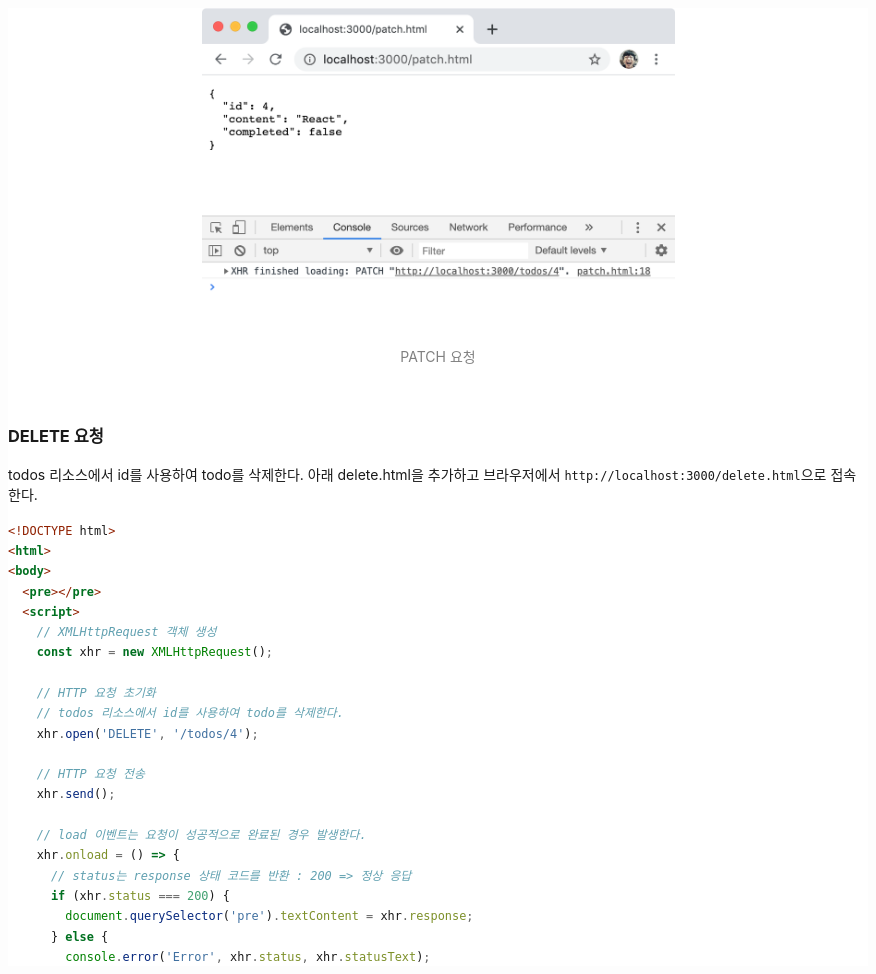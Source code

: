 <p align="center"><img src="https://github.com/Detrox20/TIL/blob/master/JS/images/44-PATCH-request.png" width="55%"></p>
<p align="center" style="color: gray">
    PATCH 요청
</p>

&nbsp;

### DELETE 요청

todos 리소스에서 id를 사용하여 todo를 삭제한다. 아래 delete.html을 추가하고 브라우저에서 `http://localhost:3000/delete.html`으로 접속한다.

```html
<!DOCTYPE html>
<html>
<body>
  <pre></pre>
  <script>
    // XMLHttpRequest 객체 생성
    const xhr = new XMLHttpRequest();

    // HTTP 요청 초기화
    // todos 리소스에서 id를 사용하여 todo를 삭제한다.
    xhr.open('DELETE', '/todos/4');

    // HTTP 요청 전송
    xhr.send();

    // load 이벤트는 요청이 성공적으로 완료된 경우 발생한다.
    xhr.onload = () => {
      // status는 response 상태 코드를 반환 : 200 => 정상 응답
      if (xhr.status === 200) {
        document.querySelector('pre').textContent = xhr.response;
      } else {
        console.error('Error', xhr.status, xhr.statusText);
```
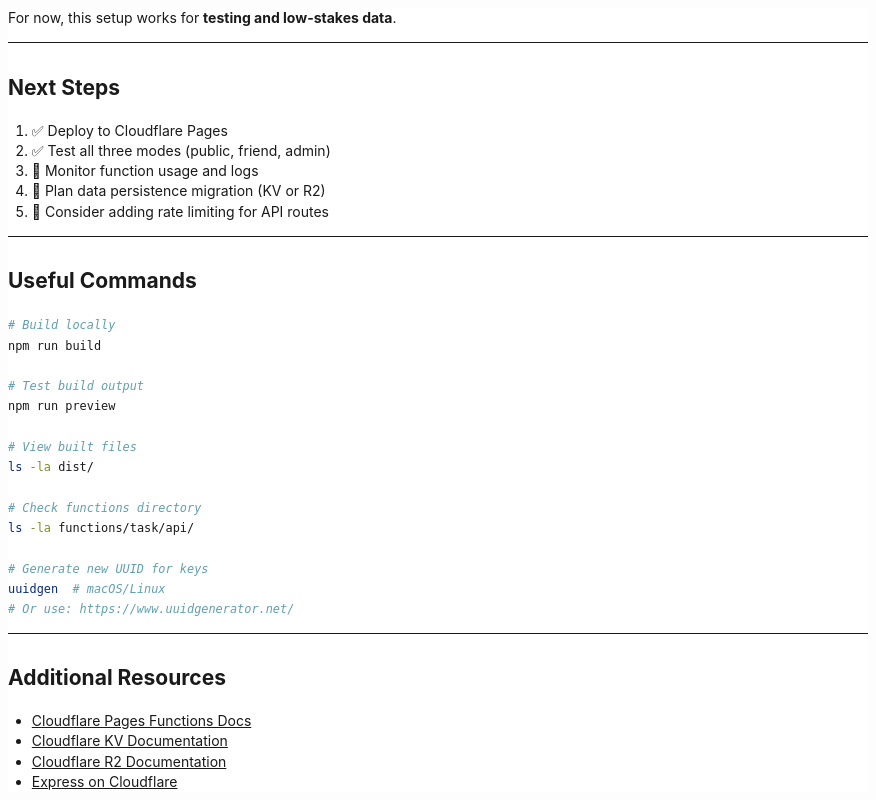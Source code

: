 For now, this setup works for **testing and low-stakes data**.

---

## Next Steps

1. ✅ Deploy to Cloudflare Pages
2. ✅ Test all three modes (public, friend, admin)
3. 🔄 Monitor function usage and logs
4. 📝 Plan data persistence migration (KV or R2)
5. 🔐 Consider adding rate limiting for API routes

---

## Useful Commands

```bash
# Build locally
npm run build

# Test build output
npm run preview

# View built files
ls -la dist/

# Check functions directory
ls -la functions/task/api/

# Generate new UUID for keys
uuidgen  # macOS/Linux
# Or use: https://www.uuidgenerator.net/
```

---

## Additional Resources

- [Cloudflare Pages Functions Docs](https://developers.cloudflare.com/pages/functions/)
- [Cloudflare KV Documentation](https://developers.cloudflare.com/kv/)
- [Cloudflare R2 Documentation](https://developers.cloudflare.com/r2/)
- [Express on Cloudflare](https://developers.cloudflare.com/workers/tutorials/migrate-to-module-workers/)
+ + +
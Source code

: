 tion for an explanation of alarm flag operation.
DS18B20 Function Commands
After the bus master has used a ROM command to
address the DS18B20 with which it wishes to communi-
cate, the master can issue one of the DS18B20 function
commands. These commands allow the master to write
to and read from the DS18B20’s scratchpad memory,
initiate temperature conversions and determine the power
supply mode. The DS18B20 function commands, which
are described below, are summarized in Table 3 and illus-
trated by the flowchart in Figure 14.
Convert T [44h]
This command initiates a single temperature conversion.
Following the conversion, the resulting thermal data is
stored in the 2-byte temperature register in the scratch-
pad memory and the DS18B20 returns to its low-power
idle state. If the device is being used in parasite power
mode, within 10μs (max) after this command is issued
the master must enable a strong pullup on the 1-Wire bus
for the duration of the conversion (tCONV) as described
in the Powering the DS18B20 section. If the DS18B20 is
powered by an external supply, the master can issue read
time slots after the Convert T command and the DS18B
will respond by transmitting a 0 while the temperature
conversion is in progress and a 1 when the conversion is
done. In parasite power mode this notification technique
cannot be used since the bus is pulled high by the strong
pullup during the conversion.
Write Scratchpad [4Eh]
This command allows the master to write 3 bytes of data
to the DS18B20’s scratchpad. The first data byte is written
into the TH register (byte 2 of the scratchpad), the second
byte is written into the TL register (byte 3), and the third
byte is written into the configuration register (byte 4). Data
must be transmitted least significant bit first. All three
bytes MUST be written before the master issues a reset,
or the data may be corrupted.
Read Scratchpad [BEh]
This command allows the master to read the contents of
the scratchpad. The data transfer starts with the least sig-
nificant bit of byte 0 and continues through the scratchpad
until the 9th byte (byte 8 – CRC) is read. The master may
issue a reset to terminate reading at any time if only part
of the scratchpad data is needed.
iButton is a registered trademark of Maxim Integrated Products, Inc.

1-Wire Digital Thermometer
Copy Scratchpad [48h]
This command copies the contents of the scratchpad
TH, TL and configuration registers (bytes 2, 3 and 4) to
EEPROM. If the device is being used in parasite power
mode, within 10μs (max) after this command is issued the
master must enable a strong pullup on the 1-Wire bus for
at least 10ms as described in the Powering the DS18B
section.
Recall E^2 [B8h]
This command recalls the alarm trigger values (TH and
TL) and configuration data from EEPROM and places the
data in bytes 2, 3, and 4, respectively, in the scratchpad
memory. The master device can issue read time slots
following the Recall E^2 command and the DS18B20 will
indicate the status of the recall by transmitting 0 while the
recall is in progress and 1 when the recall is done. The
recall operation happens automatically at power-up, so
+ + +
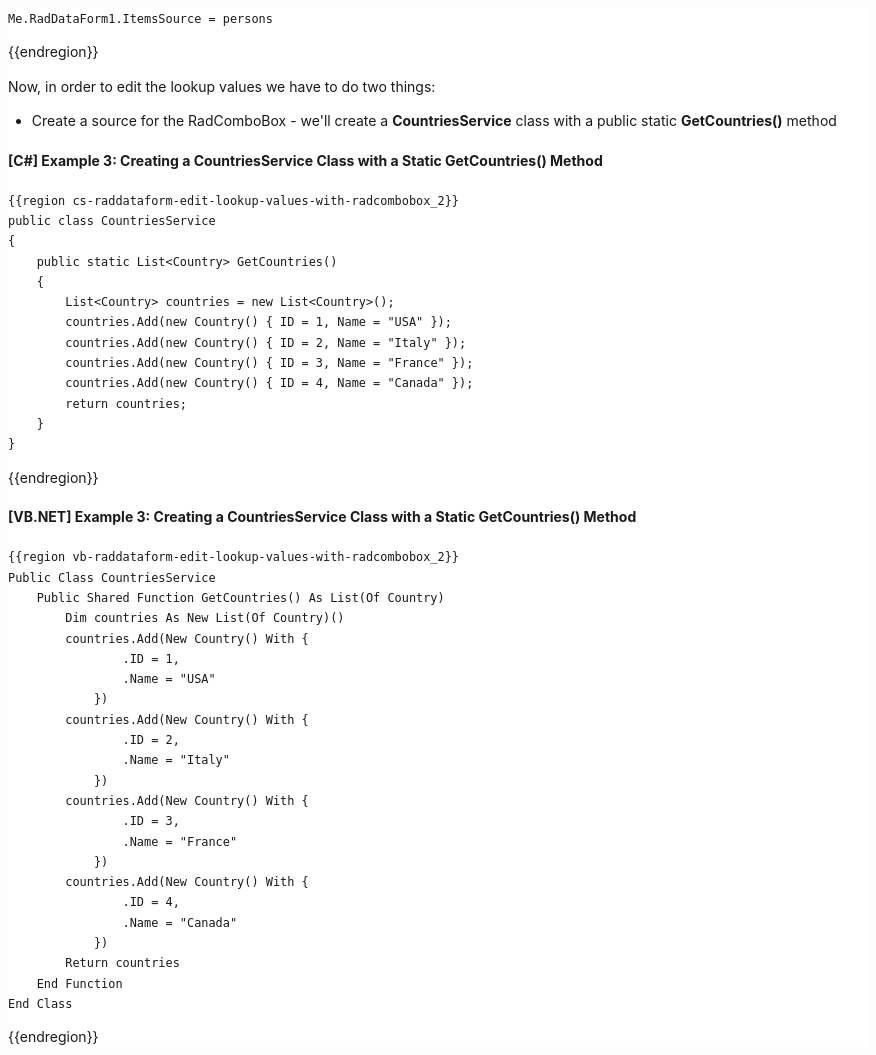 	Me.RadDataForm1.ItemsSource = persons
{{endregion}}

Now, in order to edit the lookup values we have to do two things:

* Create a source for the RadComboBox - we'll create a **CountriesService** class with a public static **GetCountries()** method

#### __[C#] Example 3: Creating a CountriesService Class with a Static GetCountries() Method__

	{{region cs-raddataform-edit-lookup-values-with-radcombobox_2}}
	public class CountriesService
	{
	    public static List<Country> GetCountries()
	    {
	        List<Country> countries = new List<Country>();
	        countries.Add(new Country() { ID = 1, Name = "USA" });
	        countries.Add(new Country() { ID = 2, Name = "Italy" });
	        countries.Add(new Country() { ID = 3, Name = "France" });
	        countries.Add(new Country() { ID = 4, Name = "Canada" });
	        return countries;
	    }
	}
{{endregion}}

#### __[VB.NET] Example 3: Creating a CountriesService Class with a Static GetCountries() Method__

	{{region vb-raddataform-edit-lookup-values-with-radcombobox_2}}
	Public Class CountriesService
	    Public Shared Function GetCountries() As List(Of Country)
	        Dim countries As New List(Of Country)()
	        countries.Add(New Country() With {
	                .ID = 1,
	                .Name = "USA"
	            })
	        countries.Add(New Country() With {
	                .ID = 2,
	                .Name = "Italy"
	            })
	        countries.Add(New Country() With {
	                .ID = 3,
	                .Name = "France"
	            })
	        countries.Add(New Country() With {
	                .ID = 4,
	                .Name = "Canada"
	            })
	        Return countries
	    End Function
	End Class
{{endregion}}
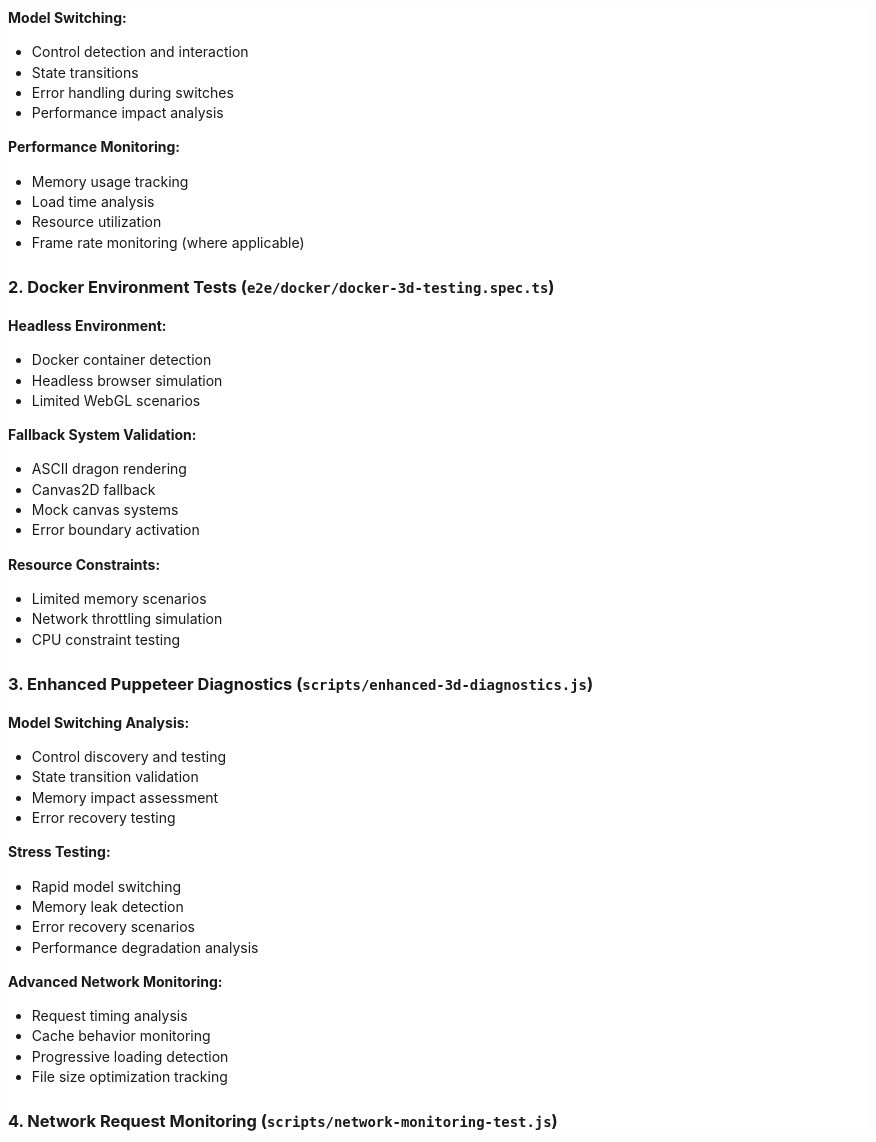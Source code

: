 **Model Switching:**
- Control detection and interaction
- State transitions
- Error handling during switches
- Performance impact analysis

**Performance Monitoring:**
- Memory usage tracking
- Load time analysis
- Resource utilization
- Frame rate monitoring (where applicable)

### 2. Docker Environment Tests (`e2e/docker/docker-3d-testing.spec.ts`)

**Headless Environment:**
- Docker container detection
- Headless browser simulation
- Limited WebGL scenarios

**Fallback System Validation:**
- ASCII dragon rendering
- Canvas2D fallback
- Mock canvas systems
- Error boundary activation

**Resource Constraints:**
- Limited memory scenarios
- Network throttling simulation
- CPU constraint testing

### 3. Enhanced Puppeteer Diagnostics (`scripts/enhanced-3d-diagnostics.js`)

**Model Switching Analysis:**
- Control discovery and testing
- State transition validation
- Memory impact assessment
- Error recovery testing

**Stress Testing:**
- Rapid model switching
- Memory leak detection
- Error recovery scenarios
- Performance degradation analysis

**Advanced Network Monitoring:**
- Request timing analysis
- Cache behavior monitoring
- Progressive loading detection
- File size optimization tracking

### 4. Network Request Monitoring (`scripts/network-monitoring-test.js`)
+ + +
What you need to do —
Lines with "Limited": return each one from the data above.

Your solution —
- Limited WebGL scenarios
- Limited memory scenarios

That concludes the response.